-------- DATA SHOWN
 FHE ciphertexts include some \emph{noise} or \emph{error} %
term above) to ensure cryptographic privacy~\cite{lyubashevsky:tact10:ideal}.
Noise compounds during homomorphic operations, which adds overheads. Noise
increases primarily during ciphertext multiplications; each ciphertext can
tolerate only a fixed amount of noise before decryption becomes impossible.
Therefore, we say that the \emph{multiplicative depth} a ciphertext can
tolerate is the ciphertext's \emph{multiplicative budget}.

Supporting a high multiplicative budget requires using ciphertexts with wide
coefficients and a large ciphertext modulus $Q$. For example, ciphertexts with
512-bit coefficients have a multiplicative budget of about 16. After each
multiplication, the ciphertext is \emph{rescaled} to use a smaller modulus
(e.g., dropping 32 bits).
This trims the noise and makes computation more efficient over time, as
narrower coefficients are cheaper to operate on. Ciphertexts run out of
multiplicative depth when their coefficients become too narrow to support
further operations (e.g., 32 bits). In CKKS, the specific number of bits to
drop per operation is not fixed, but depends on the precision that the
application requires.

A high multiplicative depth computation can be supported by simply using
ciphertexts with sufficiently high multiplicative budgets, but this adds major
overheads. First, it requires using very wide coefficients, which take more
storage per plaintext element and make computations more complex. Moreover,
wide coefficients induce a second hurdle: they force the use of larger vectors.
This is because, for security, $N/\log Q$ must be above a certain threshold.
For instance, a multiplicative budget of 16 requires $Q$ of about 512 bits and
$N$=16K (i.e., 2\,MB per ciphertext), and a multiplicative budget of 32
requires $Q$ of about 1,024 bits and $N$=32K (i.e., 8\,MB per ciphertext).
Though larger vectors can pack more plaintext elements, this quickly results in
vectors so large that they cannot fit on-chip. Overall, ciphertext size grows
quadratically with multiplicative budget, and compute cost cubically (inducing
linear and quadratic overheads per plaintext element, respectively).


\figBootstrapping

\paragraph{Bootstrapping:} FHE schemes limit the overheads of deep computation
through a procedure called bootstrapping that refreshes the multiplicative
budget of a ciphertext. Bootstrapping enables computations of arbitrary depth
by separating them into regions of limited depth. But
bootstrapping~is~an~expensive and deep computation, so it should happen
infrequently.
----------------
* _ACTION ITEM_:
For every line of the material that holds the word "each", make a copy.

* _WRITTEN REPLY_:
increases primarily during ciphertext multiplications; each ciphertext can
512-bit coefficients have a multiplicative budget of about 16. After each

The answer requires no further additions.